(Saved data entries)
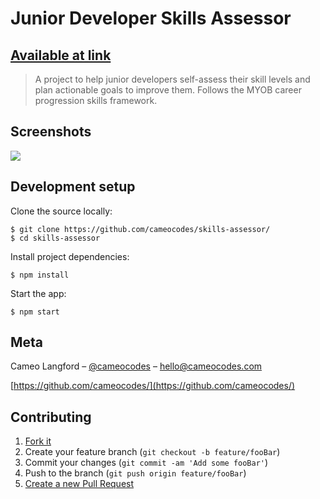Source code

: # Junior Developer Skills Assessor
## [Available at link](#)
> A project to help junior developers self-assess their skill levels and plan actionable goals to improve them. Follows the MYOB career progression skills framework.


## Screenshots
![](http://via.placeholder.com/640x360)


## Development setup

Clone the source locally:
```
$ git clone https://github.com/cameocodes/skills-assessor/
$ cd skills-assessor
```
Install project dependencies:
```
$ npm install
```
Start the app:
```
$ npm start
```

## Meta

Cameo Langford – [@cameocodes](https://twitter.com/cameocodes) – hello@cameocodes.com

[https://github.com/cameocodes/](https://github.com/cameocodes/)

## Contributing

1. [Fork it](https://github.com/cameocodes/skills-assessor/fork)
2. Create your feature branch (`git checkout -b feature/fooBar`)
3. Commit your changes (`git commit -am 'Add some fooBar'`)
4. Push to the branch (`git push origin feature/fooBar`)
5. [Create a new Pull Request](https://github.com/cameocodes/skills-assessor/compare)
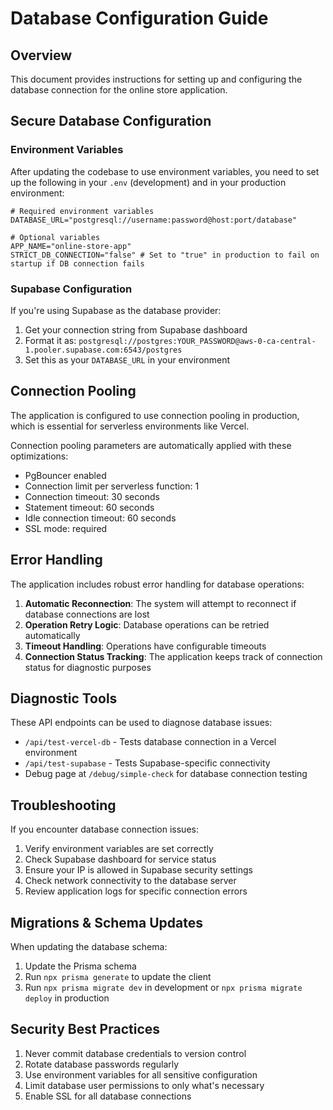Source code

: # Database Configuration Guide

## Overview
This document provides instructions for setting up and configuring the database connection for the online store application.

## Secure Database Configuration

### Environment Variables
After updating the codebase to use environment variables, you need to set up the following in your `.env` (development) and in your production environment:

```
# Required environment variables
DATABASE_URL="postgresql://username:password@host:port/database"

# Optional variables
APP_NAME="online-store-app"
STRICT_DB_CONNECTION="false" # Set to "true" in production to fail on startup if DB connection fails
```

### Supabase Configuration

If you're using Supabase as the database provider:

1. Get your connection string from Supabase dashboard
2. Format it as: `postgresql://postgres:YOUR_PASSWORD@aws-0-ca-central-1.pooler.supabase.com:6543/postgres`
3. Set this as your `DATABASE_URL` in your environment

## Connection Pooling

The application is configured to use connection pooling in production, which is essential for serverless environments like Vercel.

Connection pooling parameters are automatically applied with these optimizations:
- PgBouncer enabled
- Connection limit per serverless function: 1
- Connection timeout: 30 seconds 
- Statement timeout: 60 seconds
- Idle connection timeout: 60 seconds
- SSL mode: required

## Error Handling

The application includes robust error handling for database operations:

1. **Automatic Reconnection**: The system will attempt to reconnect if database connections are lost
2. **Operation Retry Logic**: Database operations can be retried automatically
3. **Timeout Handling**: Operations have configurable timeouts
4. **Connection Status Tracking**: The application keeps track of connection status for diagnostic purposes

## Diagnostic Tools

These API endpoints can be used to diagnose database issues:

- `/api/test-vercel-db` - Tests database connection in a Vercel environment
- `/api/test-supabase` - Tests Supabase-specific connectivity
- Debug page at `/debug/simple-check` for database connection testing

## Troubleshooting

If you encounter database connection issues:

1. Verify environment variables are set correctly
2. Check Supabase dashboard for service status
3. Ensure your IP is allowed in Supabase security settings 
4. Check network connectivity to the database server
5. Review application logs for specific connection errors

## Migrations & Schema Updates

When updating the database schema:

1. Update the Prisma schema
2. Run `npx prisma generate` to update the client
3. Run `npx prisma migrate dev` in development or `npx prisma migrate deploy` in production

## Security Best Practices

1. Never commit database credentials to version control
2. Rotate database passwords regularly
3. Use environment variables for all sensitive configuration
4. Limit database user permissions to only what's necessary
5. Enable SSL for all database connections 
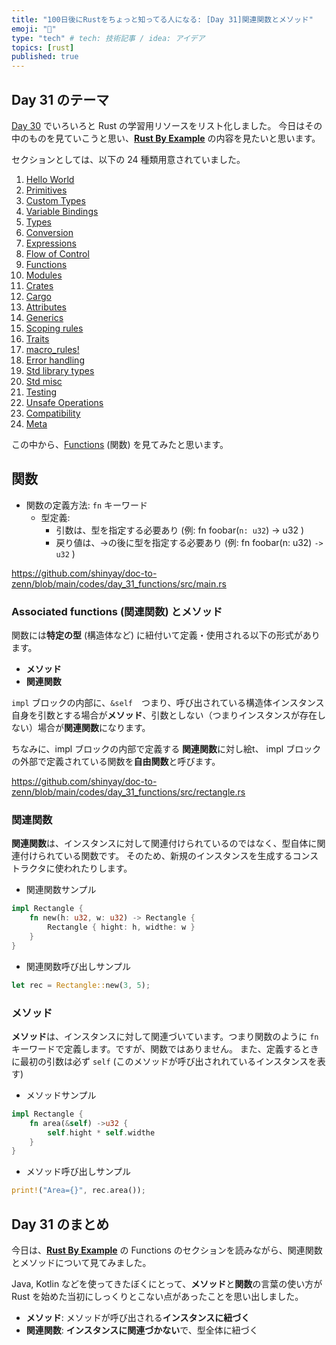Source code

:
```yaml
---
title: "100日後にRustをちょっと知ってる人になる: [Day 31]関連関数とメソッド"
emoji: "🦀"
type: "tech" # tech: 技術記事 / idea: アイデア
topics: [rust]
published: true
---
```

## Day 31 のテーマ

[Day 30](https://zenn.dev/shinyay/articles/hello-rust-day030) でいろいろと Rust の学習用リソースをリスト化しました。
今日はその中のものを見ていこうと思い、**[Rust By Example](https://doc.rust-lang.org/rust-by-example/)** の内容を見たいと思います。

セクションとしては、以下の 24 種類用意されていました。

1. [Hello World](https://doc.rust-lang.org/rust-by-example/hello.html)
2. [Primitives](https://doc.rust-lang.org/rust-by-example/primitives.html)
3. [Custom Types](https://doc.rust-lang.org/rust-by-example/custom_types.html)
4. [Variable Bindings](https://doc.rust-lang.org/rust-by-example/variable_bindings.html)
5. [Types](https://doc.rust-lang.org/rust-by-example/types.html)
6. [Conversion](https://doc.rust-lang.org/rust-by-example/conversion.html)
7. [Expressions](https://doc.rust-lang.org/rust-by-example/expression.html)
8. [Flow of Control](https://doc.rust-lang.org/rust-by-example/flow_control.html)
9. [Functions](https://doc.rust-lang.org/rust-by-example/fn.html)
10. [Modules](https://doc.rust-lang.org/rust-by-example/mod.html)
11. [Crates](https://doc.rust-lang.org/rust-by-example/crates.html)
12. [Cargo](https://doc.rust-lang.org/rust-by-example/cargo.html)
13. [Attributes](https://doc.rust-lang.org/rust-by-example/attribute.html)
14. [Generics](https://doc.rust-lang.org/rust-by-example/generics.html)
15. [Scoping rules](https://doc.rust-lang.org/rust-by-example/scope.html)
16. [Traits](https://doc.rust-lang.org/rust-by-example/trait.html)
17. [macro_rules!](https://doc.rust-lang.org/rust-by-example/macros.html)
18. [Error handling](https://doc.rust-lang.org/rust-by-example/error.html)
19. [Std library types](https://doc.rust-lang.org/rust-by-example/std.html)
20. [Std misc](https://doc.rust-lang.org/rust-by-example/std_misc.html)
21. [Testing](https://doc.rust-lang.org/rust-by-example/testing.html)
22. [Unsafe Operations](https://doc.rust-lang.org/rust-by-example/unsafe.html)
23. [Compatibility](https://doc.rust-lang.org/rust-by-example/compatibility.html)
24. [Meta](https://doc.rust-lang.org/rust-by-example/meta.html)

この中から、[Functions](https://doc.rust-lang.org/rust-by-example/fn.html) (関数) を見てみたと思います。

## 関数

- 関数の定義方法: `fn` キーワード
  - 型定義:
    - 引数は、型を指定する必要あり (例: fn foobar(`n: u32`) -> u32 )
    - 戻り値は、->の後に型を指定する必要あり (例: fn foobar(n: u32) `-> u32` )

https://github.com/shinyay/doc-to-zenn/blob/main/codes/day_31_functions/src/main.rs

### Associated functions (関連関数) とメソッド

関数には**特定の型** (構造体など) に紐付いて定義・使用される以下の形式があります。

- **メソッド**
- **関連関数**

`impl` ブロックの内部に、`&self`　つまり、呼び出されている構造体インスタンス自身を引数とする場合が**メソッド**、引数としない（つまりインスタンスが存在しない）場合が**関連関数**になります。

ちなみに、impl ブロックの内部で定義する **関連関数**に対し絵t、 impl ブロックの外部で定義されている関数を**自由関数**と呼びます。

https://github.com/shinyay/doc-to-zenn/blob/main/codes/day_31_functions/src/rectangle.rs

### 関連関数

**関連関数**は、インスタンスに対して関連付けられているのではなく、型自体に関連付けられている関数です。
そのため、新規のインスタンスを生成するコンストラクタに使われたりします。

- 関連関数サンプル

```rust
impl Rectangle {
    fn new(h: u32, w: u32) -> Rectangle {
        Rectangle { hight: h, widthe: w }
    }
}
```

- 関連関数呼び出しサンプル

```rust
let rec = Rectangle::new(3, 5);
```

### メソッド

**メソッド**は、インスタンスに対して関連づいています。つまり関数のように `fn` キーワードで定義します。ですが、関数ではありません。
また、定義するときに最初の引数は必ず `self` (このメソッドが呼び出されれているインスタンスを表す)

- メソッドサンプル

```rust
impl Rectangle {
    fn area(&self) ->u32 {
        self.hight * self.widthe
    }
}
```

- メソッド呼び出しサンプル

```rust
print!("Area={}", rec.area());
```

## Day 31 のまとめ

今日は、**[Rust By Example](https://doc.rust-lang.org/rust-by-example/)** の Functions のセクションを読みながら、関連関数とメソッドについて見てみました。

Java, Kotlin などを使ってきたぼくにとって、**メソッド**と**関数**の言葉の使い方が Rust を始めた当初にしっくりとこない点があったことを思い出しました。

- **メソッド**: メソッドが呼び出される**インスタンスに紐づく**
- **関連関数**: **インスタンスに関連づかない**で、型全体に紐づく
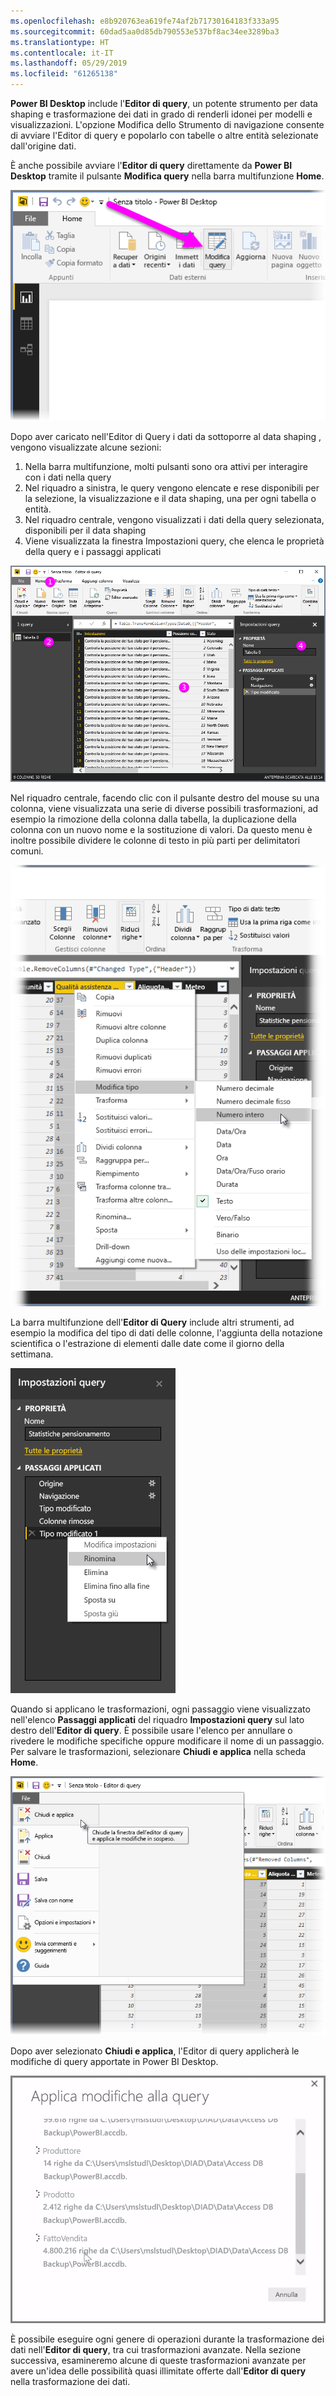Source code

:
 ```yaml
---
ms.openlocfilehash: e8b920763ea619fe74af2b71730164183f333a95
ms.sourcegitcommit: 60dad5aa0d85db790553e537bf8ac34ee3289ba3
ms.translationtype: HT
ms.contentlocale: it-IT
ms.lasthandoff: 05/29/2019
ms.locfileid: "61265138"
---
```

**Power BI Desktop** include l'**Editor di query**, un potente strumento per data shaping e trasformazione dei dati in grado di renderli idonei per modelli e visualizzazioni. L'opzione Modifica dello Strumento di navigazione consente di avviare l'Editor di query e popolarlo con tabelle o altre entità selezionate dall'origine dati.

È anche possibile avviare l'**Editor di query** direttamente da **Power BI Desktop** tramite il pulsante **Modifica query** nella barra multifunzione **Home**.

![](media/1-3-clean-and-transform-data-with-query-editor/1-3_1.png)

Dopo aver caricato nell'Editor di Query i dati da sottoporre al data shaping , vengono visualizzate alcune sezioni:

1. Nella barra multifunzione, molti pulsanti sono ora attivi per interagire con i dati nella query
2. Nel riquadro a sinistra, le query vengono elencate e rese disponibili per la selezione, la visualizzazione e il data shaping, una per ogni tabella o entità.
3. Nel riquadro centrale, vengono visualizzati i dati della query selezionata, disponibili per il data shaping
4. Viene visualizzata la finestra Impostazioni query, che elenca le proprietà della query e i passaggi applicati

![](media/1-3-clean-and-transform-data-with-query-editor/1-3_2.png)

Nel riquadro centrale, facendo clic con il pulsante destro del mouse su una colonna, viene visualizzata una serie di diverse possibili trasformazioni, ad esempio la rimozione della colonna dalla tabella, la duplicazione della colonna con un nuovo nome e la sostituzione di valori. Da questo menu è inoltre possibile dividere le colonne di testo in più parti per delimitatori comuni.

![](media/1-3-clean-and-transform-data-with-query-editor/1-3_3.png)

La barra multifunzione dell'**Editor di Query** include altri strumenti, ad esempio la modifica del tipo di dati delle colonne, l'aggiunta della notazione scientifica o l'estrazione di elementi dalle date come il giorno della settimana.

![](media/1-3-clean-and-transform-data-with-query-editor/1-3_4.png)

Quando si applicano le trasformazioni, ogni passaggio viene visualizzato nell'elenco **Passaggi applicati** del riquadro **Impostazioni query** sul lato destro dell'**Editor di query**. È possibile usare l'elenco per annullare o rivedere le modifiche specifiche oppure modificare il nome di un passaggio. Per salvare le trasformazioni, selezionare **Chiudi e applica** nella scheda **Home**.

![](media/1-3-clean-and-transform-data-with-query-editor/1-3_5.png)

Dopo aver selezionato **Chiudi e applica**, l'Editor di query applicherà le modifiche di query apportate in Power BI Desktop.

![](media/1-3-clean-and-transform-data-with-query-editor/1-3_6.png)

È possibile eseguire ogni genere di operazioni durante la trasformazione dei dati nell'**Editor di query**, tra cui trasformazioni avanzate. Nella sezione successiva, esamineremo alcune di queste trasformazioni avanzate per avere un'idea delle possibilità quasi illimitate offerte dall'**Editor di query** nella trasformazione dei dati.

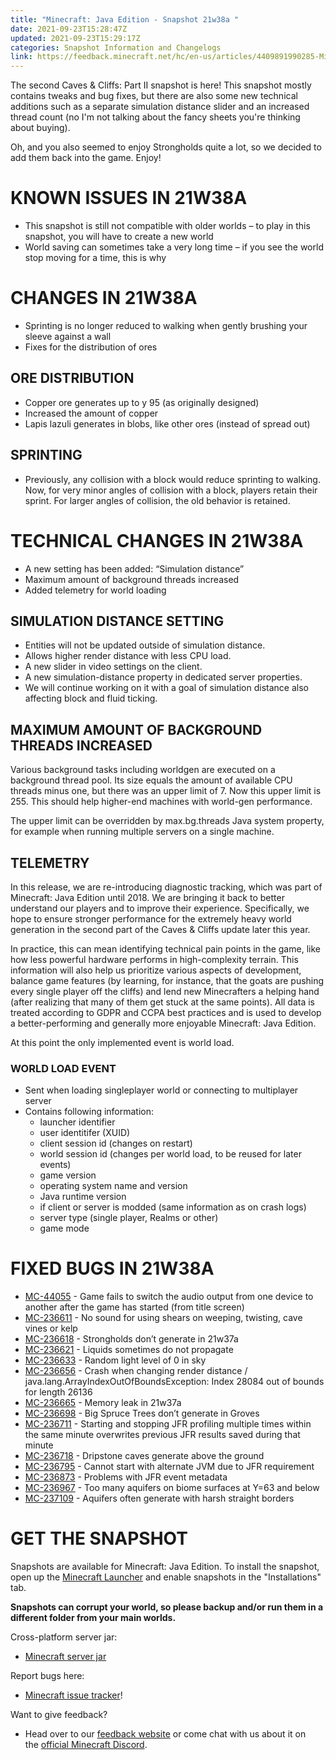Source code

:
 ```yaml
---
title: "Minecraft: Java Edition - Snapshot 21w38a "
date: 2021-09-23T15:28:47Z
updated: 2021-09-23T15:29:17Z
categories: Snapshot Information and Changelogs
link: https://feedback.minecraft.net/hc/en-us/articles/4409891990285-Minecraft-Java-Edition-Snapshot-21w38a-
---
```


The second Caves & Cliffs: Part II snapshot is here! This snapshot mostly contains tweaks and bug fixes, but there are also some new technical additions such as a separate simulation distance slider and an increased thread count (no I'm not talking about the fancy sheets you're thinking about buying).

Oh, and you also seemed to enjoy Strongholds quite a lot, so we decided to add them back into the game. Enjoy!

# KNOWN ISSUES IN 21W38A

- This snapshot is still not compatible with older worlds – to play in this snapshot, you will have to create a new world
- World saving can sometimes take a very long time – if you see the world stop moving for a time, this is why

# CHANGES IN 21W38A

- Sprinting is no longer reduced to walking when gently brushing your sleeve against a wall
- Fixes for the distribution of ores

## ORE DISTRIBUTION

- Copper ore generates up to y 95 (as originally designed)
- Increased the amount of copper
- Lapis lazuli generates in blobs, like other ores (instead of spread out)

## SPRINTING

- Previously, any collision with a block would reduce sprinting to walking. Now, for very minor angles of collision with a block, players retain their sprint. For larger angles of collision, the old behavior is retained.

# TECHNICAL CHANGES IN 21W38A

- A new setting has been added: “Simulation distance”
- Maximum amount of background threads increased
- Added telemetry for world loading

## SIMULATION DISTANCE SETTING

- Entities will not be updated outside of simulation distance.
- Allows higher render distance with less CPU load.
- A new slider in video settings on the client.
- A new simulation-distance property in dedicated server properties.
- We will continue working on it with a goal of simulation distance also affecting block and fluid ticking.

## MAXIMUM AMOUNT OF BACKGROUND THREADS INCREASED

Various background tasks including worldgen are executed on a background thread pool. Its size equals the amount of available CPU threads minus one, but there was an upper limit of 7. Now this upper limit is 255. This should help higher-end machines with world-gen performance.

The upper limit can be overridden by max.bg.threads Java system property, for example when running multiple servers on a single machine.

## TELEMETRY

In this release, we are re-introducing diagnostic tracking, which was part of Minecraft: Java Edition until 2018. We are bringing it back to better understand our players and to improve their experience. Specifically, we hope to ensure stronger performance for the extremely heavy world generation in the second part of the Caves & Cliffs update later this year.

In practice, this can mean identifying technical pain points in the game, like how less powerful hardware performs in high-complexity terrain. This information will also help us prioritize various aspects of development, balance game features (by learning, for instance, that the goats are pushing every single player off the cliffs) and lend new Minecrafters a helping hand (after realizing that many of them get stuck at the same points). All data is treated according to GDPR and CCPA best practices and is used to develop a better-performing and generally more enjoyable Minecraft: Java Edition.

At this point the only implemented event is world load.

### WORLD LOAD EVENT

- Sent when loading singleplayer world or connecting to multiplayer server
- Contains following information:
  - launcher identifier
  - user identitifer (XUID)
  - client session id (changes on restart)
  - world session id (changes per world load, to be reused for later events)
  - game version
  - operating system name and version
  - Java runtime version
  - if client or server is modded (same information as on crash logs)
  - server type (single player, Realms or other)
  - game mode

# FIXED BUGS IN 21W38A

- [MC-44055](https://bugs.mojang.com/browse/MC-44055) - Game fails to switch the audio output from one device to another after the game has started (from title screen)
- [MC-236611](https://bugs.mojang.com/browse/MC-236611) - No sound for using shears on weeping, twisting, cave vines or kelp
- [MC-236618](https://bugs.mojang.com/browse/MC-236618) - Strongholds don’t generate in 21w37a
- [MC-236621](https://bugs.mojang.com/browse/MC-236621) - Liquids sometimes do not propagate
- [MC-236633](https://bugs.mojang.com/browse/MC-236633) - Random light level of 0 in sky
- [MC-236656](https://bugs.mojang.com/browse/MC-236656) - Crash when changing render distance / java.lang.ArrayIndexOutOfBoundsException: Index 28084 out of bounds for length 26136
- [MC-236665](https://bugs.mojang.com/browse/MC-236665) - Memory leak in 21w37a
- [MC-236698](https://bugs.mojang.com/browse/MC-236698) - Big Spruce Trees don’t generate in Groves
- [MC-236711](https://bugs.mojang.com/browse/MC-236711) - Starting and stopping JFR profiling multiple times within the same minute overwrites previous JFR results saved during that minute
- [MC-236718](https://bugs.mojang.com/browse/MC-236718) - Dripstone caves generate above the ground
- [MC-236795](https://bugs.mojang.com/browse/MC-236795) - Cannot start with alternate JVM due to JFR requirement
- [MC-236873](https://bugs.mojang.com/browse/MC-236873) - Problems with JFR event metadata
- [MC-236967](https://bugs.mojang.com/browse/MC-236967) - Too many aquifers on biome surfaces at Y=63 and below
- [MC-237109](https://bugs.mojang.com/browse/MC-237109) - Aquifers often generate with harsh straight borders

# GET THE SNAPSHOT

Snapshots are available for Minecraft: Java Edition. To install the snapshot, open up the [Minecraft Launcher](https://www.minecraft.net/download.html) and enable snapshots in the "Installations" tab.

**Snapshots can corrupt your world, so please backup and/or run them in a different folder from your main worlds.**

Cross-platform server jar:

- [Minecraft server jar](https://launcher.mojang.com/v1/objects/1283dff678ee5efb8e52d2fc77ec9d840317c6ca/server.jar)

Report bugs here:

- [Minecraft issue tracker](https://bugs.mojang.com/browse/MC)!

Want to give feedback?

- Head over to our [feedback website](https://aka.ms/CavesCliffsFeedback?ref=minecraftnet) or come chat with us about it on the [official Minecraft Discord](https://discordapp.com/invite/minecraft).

- _Work required_
Take every line from the data that contains the word "testing".

- _Expected answer_
- Debug page at `/debug/simple-check` for database connection testing
21. [Testing](https://doc.rust-lang.org/rust-by-example/testing.html)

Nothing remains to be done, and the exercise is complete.